# THE TASK
All lines below containing "constant" are to be listed.

# PROVIDED DATA
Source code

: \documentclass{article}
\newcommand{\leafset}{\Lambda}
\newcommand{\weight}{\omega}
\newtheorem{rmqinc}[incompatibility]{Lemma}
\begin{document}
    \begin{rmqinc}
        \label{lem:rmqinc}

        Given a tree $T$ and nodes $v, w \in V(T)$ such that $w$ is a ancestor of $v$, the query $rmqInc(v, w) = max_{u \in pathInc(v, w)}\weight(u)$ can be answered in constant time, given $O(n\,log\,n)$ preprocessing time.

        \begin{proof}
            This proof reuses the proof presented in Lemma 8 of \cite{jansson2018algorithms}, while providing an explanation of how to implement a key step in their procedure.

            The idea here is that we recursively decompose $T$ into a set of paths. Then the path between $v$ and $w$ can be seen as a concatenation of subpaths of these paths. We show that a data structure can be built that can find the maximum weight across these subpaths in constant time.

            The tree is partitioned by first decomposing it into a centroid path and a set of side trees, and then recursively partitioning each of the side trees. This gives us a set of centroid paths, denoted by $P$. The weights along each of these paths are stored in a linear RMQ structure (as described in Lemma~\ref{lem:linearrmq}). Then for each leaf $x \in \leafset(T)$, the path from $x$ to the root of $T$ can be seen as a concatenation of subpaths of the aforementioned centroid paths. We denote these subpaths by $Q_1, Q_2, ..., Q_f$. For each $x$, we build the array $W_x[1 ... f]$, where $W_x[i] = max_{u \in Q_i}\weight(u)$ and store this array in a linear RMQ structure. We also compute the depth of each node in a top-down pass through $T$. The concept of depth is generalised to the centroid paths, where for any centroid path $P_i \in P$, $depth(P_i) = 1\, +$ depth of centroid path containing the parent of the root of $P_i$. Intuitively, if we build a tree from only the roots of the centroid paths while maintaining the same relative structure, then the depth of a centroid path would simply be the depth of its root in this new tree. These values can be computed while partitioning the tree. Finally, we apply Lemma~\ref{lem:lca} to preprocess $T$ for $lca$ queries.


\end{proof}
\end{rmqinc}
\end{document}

# SOLUTION
        Given a tree $T$ and nodes $v, w \in V(T)$ such that $w$ is a ancestor of $v$, the query $rmqInc(v, w) = max_{u \in pathInc(v, w)}\weight(u)$ can be answered in constant time, given $O(n\,log\,n)$ preprocessing time.
            The idea here is that we recursively decompose $T$ into a set of paths. Then the path between $v$ and $w$ can be seen as a concatenation of subpaths of these paths. We show that a data structure can be built that can find the maximum weight across these subpaths in constant time.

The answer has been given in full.